HPG

Kurdistan Halk Savunma Güçleri

Kadına yönelik şiddet hızından hiçbir şey kaybetmeden devam ediyor. Kadınlara yönelik şiddetin bütün biçimleri, cinselliklerini şiddet, korku ve sindirme yoluyla kontrol altına alarak kadınlara boyun eğdirmenin ahlaksızca yöntemleri olarak iş görmektedirler. Şu anda dünya çapında binlerce kadın devletlerin gerek savaş yoluyla gerekse de devletin alt ve üst yapı kurumlarıyla uyguladığı sistematik şiddetin yanı sıra eşlerinden, babalarında ve erkek kardeşlerinden dayak yiyorlar, şiddet görüyorlar. Birileri namus adına öldürülüyor, birilerinin yüzüne kezzap dökülüyor, birilerinin boğazı kesiliyor, birileri recm ediliyor, birilerinin boynuna ip dolanıyor ve birileri bombalar altında öldürülüyor. Binlerce kadın tecavüze uğruyor, işkence görüyor, gözaltında kayıp ediliyor ya da kaçırılıyor. Fuhuş bataklığına binlerce kadın saplanıyor. Ve fuhuş bu gün uygarlık sisteminde bir sektör haline gelerek kadını tüketiyor. Yaratılmak istenen yeni sömürge alanları nedeniyle’ terör’ adı altında kirli savaşlar süre geliyor ve bu savaşın en fazla mağduru yine kadınlar oluyor. Çünkü ataerkil sistemin şiddet kültürü o kadar geniş bir yelpazeyi kapsar ki kadın yaşamının her anı bir şiddet biçimiyle denetlenir, köleliğin sınırları yeniden çizilir. Kimi zaman görünür bir şiddet aracılığıyla kimi zaman da işselleşmiş köleliliğin yarattığı oto kontrolle varlığını sürdürür.

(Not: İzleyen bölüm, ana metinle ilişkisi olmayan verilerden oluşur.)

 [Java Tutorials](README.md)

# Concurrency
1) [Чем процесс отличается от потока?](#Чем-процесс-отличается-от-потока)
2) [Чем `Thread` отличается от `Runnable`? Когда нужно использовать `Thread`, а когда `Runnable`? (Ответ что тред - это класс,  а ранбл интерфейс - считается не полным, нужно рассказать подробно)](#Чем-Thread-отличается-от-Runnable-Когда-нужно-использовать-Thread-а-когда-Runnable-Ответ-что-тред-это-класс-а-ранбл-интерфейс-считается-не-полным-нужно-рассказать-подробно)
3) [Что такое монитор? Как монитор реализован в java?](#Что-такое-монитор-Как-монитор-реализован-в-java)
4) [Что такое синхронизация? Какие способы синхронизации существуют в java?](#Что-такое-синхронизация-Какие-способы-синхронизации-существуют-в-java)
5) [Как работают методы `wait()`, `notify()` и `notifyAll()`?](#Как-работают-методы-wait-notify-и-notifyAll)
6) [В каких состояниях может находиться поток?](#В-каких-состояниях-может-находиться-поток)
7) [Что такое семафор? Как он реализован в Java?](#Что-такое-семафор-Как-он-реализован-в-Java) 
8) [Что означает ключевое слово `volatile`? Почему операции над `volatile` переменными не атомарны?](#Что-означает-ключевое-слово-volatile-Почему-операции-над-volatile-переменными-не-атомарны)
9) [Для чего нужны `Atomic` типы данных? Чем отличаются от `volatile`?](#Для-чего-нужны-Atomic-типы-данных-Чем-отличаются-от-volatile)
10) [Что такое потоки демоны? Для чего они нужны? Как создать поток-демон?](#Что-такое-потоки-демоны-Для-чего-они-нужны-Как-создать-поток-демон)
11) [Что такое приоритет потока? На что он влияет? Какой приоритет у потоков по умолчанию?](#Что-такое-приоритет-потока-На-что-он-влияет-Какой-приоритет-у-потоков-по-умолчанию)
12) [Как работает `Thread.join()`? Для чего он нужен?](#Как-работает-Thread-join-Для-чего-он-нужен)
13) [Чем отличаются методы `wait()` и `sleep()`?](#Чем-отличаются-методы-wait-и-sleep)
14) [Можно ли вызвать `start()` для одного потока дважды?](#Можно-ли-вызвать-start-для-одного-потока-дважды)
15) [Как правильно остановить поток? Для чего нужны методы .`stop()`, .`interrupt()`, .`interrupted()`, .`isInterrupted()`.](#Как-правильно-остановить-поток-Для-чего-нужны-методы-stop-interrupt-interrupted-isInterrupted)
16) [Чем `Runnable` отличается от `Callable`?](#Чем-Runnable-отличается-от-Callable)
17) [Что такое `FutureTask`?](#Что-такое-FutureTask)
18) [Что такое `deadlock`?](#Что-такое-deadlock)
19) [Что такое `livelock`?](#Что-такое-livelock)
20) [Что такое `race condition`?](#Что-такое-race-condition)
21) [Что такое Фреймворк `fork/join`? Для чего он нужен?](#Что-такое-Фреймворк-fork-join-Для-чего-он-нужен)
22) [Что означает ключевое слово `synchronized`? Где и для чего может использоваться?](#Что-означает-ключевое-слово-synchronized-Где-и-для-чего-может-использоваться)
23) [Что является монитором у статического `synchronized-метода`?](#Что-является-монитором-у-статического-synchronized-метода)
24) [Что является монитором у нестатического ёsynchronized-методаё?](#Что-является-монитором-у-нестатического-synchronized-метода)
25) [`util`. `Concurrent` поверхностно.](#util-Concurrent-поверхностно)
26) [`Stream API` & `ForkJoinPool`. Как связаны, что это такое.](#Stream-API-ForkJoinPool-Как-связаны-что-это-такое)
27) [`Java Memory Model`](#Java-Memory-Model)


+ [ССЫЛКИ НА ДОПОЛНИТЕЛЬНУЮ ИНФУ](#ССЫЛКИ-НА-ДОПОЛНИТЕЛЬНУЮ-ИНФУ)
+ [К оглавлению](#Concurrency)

Böylesi bir girişle şiddete yönelik bir tanım geliştirmek istedim. Öncelikle şiddeti doğru tanımlamak önemlidir. Son süreçte Türkiye gündeminde de bu soruna dönük yapılan önemli tartışmalar söz konusudur. Kimi kadın aktivistlerinin sorunu ele alış, tartışma düzeyleri önemli olmakla birlikte ağırlıkta gündeme taşınan, Kadın ve Aile Bakanı olan Fatma Şahin’in hazırladığı ve bakanlar kuruluna sunduğu şiddete dönük karar tasarısıdır. Kadın sorunu öylesine köklü ve derin bir yapıya sahiptir ki onu bu bütünlük ve derinlikte ele alıp irdelemedikçe doğru bir sonuca da ulaşılamaz. Şiddet bu biçimiyle ele alınıp tartışılmazsa, aşılmasına dönük ciddi bir mücadele de içinde de olunamaz. Öncelikle bu soruların cevaplandırması gerekir. Şiddet hangi zihniyet ve sistemin ürünüdür? Eğer şiddet ataerkil zihniyetin ve sistemin sonucudur diye bir tespitte bulunursak sorunu doğru tanımlamış oluruz. Doğru tanımlanan bir sorunda kendisiyle çözüm zeminlerini de geliştirir.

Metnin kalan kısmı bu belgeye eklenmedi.